Records: Begin

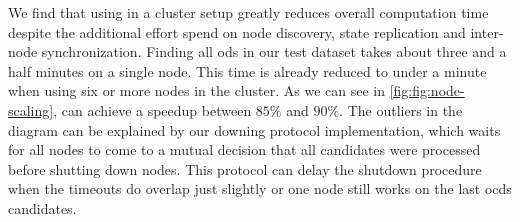   We find that using \dodo{} in a cluster setup greatly reduces overall computation time despite the additional effort spend on node discovery, state replication and inter-node synchronization.
  Finding all \glspl{od} in our test dataset takes about three and a half minutes on a single node.
  This time is already reduced to under a minute when using six or more nodes in the \dodo{} cluster.
  As we can see in \cref{fig:fig:node-scaling}, \dodo{} can achieve a speedup between $85 \%$ and $90 \%$.
  The outliers in the diagram can be explained by our downing protocol implementation, which waits for all nodes to come to a mutual decision that all candidates were processed before shutting down nodes.
  This protocol can delay the shutdown procedure when the timeouts do overlap just slightly or one node still works on the last \glspl{ocd} candidates.
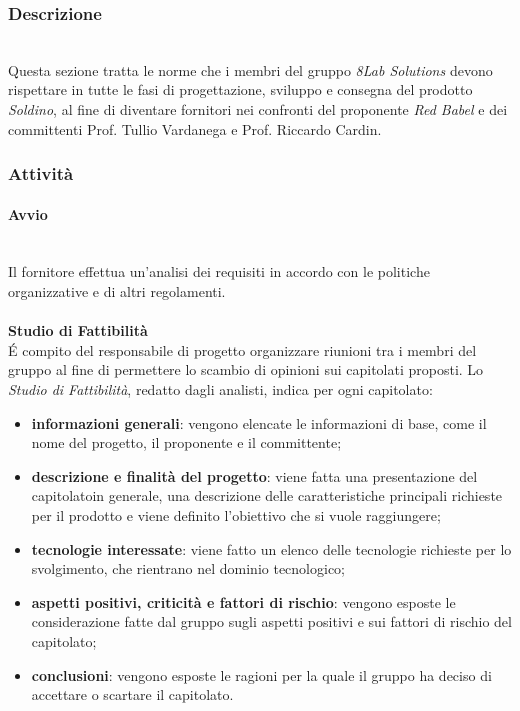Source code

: 	\subsubsection{Descrizione} \mbox{}\\ 
		\noindent Questa sezione tratta le norme che i membri del gruppo \textit{8Lab Solutions} 
		devono rispettare in tutte le fasi di progettazione, sviluppo e consegna del 
		prodotto \textit{Soldino}, al fine di diventare fornitori nei confronti del 
		proponente \textit{Red Babel} e dei committenti Prof. Tullio Vardanega e Prof. 
		Riccardo Cardin.

	\subsubsection{Attività}
		\paragraph{Avvio} \mbox{}\\
		Il fornitore effettua un'analisi dei requisiti in accordo con le politiche 
		organizzative e di altri regolamenti. \\ \\
			\textbf{Studio di Fattibilità} \mbox{}\\ 

			\noindent \'E compito del responsabile di progetto organizzare riunioni tra i membri del 
			gruppo al fine di permettere lo scambio di opinioni sui capitolati proposti.
			Lo \textit{Studio di Fattibilità}, redatto dagli analisti, indica per ogni 
			capitolato\glo:
				\begin{itemize}
					\item \textbf{informazioni generali}: vengono elencate le informazioni di 
						base, come il nome del progetto, il proponente e il committente;
					\item \textbf{descrizione e finalità del progetto}: viene fatta una 
						presentazione del capitolato\glosp in generale, una descrizione delle 
						caratteristiche principali richieste per il prodotto e viene definito 
						l'obiettivo che si vuole raggiungere;
					\item \textbf{tecnologie interessate}: viene fatto un elenco delle tecnologie 
						richieste per lo svolgimento, che rientrano nel dominio tecnologico;
					\item \textbf{aspetti positivi, criticità e fattori di rischio}: vengono 
						esposte le considerazione fatte dal gruppo sugli aspetti positivi e sui fattori 
						di rischio del capitolato\glo;
					\item \textbf{conclusioni}: vengono esposte le ragioni per la quale il gruppo 
						ha deciso di accettare o scartare il capitolato\glo.
				\end{itemize}
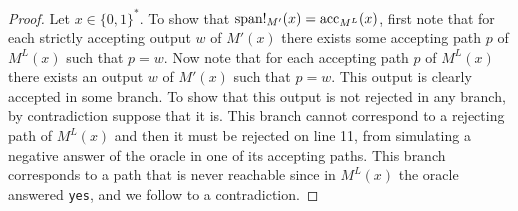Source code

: \begin{proof}
	 Let $x\in\{0,1\}^*$. To show that $\text{span}!_{M'}(x) = \text{acc}_{M^L}(x)$, first note that for each strictly accepting output $w$ of $M'(x)$ there exists some accepting path $p$ of $M^L(x)$ such that $p = w$. Now note that for each accepting path $p$ of $M^L(x)$ there exists an output $w$ of $M'(x)$ such that $p = w$. This output is clearly accepted in some branch. To show that this output is not rejected in any branch, by contradiction suppose that it is. This branch cannot correspond to a rejecting path of $M^L(x)$ and then it must be rejected on line 11, from simulating a negative answer of the oracle in one of its accepting paths. This branch corresponds to a path that is never reachable since in $M^L(x)$ the oracle answered {\tt yes}, and we follow to a contradiction. 
\end{proof}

Records: End

**Aim of the task**
Scan the lines above for "elenco delle tecnologie" and for "di rischio del capitolato\glo;". Repeat exactly the line holding each of them and every line in between.

**Exercise response**
					\item \textbf{tecnologie interessate}: viene fatto un elenco delle tecnologie 
						richieste per lo svolgimento, che rientrano nel dominio tecnologico;
					\item \textbf{aspetti positivi, criticità e fattori di rischio}: vengono 
						esposte le considerazione fatte dal gruppo sugli aspetti positivi e sui fattori 
						di rischio del capitolato\glo;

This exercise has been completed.